1. ## Sigmaalgebra/Set interpretation question

Hi there,

I'm faced with two questions concerning sigma algebras but i believe my problem is with the interpretation of the sets themselves!

1. F = {A subset Omega : A is finite} . Is F always a sigma algebra?
The way I'm reading this is that F contains only the set A so that would mean the complement of A (i.e. A') isn't inside F and hence won't fulfil the condition of "closed under complements" for a sigma algebra right away, right?

2. Omega = R (real line)
F = {A subset R : A is finite or A' is finite}. Is F a sigma algebra?
This is where my suspicion about my interpretation grew. I mean, there wouldn't be a need to mention A' if it isn't even in F right? So, the question is, what exactly is contained in F in both cases?

2. Originally Posted by enumaelish
Hi there,

I'm faced with two questions concerning sigma algebras but i believe my problem is with the interpretation of the sets themselves!

1. F = {A subset Omega : A is finite} . Is F always a sigma algebra?
The way I'm reading this is that F contains only the set A so that would mean the complement of A (i.e. A') isn't inside F and hence won't fulfil the condition of "closed under complements" for a sigma algebra right away, right?
the answer, as you said, is no. suppose $\displaystyle \Omega$ is an infinite set. then $\displaystyle \Omega \notin F,$ and thus $\displaystyle F$ is not a sigma algebra.

2. Omega = R (real line)
F = {A subset R : A is finite or A' is finite}. Is F a sigma algebra?
This is where my suspicion about my interpretation grew. I mean, there wouldn't be a need to mention A' if it isn't even in F right? So, the question is, what exactly is contained in F in both cases?
let $\displaystyle A_j=\{j\}, \ j \in \mathbb{Z}.$ then $\displaystyle \forall j: A_j \in F,$ because each $\displaystyle A_j$ is a finite set. but $\displaystyle \cup A_j = \mathbb{Z} \notin F,$ because neither $\displaystyle \mathbb{Z}$ nor the complement of $\displaystyle \mathbb{Z}$ in $\displaystyle \mathbb{R}$ is finite. so $\displaystyle F$ is not a sigma algebra.

now try this exercise: let $\displaystyle \Omega$ be any set and $\displaystyle F=\{A \subseteq \Omega: \ A \ \text{is at most countable or} \ A' \ \text{is at most countable} \}.$ is $\displaystyle F$ a sigma algebra?

3. Hmm i get what you are saying, but my question is a little more fundamental/basic.

What i really want to know is what exactly is inside F - whether it's just A alone (my initial interpretation), or contains Omega, Null, A and A' or perhaps something else.

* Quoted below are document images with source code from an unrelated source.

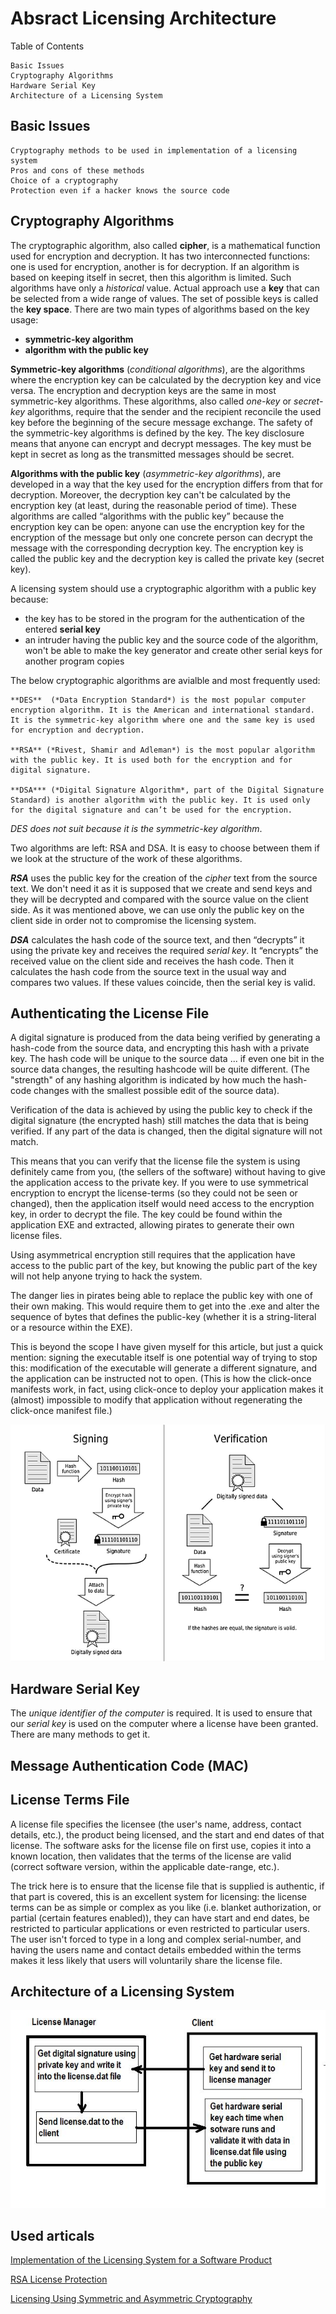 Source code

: 
# Absract Licensing Architecture #

Table of Contents

    Basic Issues
    Cryptography Algorithms
    Hardware Serial Key
    Architecture of a Licensing System

## Basic Issues ##

    Cryptography methods to be used in implementation of a licensing system
    Pros and cons of these methods
    Choice of a cryptography
    Protection even if a hacker knows the source code

## Cryptography Algorithms ##

The cryptographic algorithm, also called **cipher**, is a mathematical function used for encryption and decryption. It has two interconnected functions: one is used for encryption, another is for decryption. If an algorithm is based on keeping itself in secret, then this algorithm is limited. Such algorithms have only a *historical* value. Actual approach use a **key** that can be selected from a wide range of values. The set of possible keys is called the **key space**. There are two main types of algorithms based on the key usage: 

- **symmetric-key algorithm** 
- **algorithm with the public key**

**Symmetric-key algorithms** (*conditional algorithms*), are the algorithms where the encryption key can be calculated by the decryption key and vice versa. The encryption and decryption keys are the same in most symmetric-key algorithms. These algorithms, also called *one-key* or *secret-key* algorithms, require that the sender and the recipient reconcile the used key before the beginning of the secure message exchange. The safety of the symmetric-key algorithms is defined by the key. The key disclosure means that anyone can encrypt and decrypt messages. The key must be kept in secret as long as the transmitted messages should be secret.

**Algorithms with the public key** (*asymmetric-key algorithms*), are developed in a way that the key used for the encryption differs from that for decryption. Moreover, the decryption key can't be calculated by the encryption key (at least, during the reasonable period of time). These algorithms are called “algorithms with the public key” because the encryption key can be open: anyone can use the encryption key for the encryption of the message but only one concrete person can decrypt the message with the corresponding decryption key. The encryption key is called the public key and the decryption key is called the private key (secret key).

A licensing system should use a cryptographic algorithm with a public key because:

 - the key has to be stored in the program for the authentication of the entered **serial key**
-  an intruder having the public key and the source code of the algorithm, won't be able to make the key generator and create other serial keys for another program copies

The below cryptographic algorithms are avialble and most frequently used:

    **DES**  (*Data Encryption Standard*) is the most popular computer encryption algorithm. It is the American and international standard. It is the symmetric-key algorithm where one and the same key is used for encryption and decryption.

    **RSA** (*Rivest, Shamir and Adleman*) is the most popular algorithm with the public key. It is used both for the encryption and for digital signature.

    **DSA*** (*Digital Signature Algorithm*, part of the Digital Signature Standard) is another algorithm with the public key. It is used only for the digital signature and can’t be used for the encryption.

*DES does not suit because it is the symmetric-key algorithm*.

Two algorithms are left: RSA and DSA. It is easy to choose between them if we look at the structure of the work of these algorithms.

***RSA*** uses the public key for the creation of the *cipher* text from the source text. We don't need it as it is supposed that we create and send keys and they will be decrypted and compared with the source value on the client side. As it was mentioned above, we can use only the public key on the client side in order not to compromise the licensing system.

***DSA*** calculates the hash code of the source text, and then “decrypts” it using the private key and receives the required *serial key*. It “encrypts” the received value on the client side and receives the hash code. Then it calculates the hash code from the source text in the usual way and compares two values. If these values coincide, then the serial key is valid.

## Authenticating the License File ##

A digital signature is produced from the data being verified by generating a hash-code from the source data, and encrypting this hash with a private key.
The hash code will be unique to the source data ... if even one bit in the source data changes, the resulting hashcode will be quite different. (The "strength" of any hashing algorithm is indicated by how much the hash-code changes with the smallest possible edit of the source data).

Verification of the data is achieved by using the public key to check if the digital signature (the encrypted hash) still matches the data that is being verified. If any part of the data is changed, then the digital signature will not match.

This means that you can verify that the license file the system is using definitely came from you, (the sellers of the software) without having to give the application access to the private key. If you were to use symmetrical encryption to encrypt the license-terms (so they could not be seen or changed), then the application itself would need access to the encryption key, in order to decrypt the file. The key could be found within the application EXE and extracted, allowing pirates to generate their own license files.

Using asymmetrical encryption still requires that the application have access to the public part of the key, but knowing the public part of the key will not help anyone trying to hack the system.

The danger lies in pirates being able to replace the public key with one of their own making. This would require them to get into the .exe and alter the sequence of bytes that defines the public-key (whether it is a string-literal or a resource within the EXE).

This is beyond the scope I have given myself for this article, but just a quick mention:
signing the executable itself is one potential way of trying to stop this: modification of the executable will generate a different signature, and the application can be instructed not to open. (This is how the click-once manifests work, in fact, using click-once to deploy your application makes it (almost) impossible to modify that application without regenerating the click-once manifest file.) 

![Sign and verify](sign_verify.png?raw=true "Sign and verify")

## Hardware Serial Key ##

The *unique identifier of the computer* is required. It is used to ensure that our *serial key* is used on the computer where a license have been granted. There are many methods to get it.

## Message Authentication Code (MAC) ##
 
## License Terms File ##

A license file specifies the licensee (the user's name, address, contact details, etc.), the product being licensed, and the start and end dates of that license. The software asks for the license file on first use, copies it into a known location, then validates that the terms of the license are valid (correct software version, within the applicable date-range, etc.).

The trick here is to ensure that the license file that is supplied is authentic, if that part is covered, this is an excellent system for licensing: the license terms can be as simple or complex as you like (i.e. blanket authorization, or partial (certain features enabled)), they can have start and end dates, be restricted to particular applications or even restricted to particular users. The user isn't forced to type in a long and complex serial-number, and having the users name and contact details embedded within the terms makes it less likely that users will voluntarily share the license file. 
 
## Architecture of a Licensing System ##

![Basic licensing system](basic_licensing.jpeg?raw=true "Basic licensing system")

## Used articals ##

[Implementation of the Licensing System for a Software Product](http://www.codeproject.com/Articles/99499/Implementation-of-the-Licensing-System-for-a-Softw)

[RSA License Protection](http://www.codeproject.com/Articles/203840/RSA-License-Protection)

[Licensing Using Symmetric and Asymmetric Cryptography](http://www.drdobbs.com/licensing-using-symmetric-and-asymmetric/184401687)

To put it bluntly, it seems a little odd that the question does not explicitly say Omega, Null and A' are inside. And from your answers, you included the check on the union of Ajs and its complement to see whether it fulfils the condition of F or not - even though there is no mention that F contains these elements - that's why i suspect even more now that i'm missing something from reading the question with my own interpretation.

Also, i'm guessing "at most countable" (in your exercise) means "finite or countable or both"?